Sunday, December 9, 2007

Dengl 13 No Blasphemy in the Sudan

The British teacher Gillian Gibbons has accepted a pardon to emerge from jail in the Sudan. A pardon implies that she had been guilty of something - in this case not just misnaming a teddy bear, but doing so in a blasphemous way. Monotheistic religions presumably define blasphemy as insulting the Divinity. Islam should not agree, therefore, that to disparage Christ is to blaspheme (Islam has indeed inscribed this distinction on the Dome of the Rock : "... God, ... hath not taken unto Himself a son, and ... hath no partner in the Sovereignty"). To accept that insulting the Prophet Mohammed (whom we respect - but who Islam declares in this inscription can not be a 'partner in the Sovereignty') amounts to blasphemy is to imply that a human being, Mohammed, is a part of or 'partner to' to the Almighty - and that is itself surely a blasphemous thought.

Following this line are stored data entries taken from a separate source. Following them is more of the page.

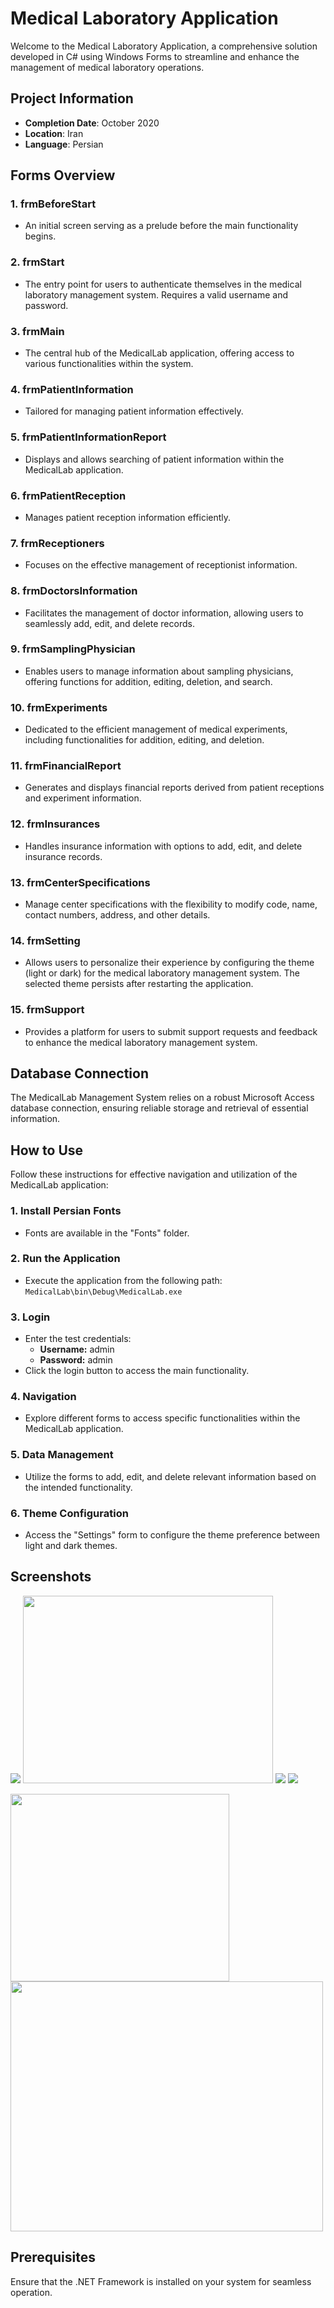 # Medical Laboratory Application

Welcome to the Medical Laboratory Application, a comprehensive solution developed in C# using Windows Forms to streamline and enhance the management of medical laboratory operations.

## Project Information

- **Completion Date**: October 2020
- **Location**: Iran
- **Language**: Persian

## Forms Overview

### 1. **frmBeforeStart**
   - An initial screen serving as a prelude before the main functionality begins.

### 2. **frmStart**
   - The entry point for users to authenticate themselves in the medical laboratory management system. Requires a valid username and password.

### 3. **frmMain**
   - The central hub of the MedicalLab application, offering access to various functionalities within the system.

### 4. **frmPatientInformation**
   - Tailored for managing patient information effectively.

### 5. **frmPatientInformationReport**
   - Displays and allows searching of patient information within the MedicalLab application.

### 6. **frmPatientReception**
   - Manages patient reception information efficiently.

### 7. **frmReceptioners**
   - Focuses on the effective management of receptionist information.

### 8. **frmDoctorsInformation**
   - Facilitates the management of doctor information, allowing users to seamlessly add, edit, and delete records.

### 9. **frmSamplingPhysician**
   - Enables users to manage information about sampling physicians, offering functions for addition, editing, deletion, and search.

### 10. **frmExperiments**
   - Dedicated to the efficient management of medical experiments, including functionalities for addition, editing, and deletion.

### 11. **frmFinancialReport**
   - Generates and displays financial reports derived from patient receptions and experiment information.

### 12. **frmInsurances**
   - Handles insurance information with options to add, edit, and delete insurance records.

### 13. **frmCenterSpecifications**
   - Manage center specifications with the flexibility to modify code, name, contact numbers, address, and other details.

### 14. **frmSetting**
   - Allows users to personalize their experience by configuring the theme (light or dark) for the medical laboratory management system. The selected theme persists after restarting the application.

### 15. **frmSupport**
   - Provides a platform for users to submit support requests and feedback to enhance the medical laboratory management system.

## Database Connection

The MedicalLab Management System relies on a robust Microsoft Access database connection, ensuring reliable storage and retrieval of essential information.

## How to Use

Follow these instructions for effective navigation and utilization of the MedicalLab application:

### 1. Install Persian Fonts
   - Fonts are available in the "Fonts" folder.

### 2. Run the Application
   - Execute the application from the following path: `MedicalLab\bin\Debug\MedicalLab.exe`

### 3. Login
   - Enter the test credentials:
     - **Username:** admin
     - **Password:** admin
   - Click the login button to access the main functionality.

### 4. Navigation
   - Explore different forms to access specific functionalities within the MedicalLab application.

### 5. Data Management
   - Utilize the forms to add, edit, and delete relevant information based on the intended functionality.

### 6. Theme Configuration
   - Access the "Settings" form to configure the theme preference between light and dark themes.

## Screenshots
![](Images/Form%20Before%20Start.png)
<img src="./Images/Login.png" width=400 height=300>
![](Images/Light%20Main%20Form.png)
![](Images/Dark%20Main%20Form.png)

<img src="./Images/Support.png" width=350 height=300>
<img src="./Images/Sampling%20Physician%20Information.png" width=500 height=400>

## Prerequisites

Ensure that the .NET Framework is installed on your system for seamless operation.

Ideally, Mrs Gibbons would have argued that, in Islamic terms, she had not committed any blasphemy; we can understand, though, that she used a formula to escape cruel chastisement (we can not accept calling it punishment - which must be defined as a retribution for a valid crime). Ironically, all those party to the "pardon", the Sudanese authorities and the British, have covertly committed a blasphemy, though not in the way originally headlined.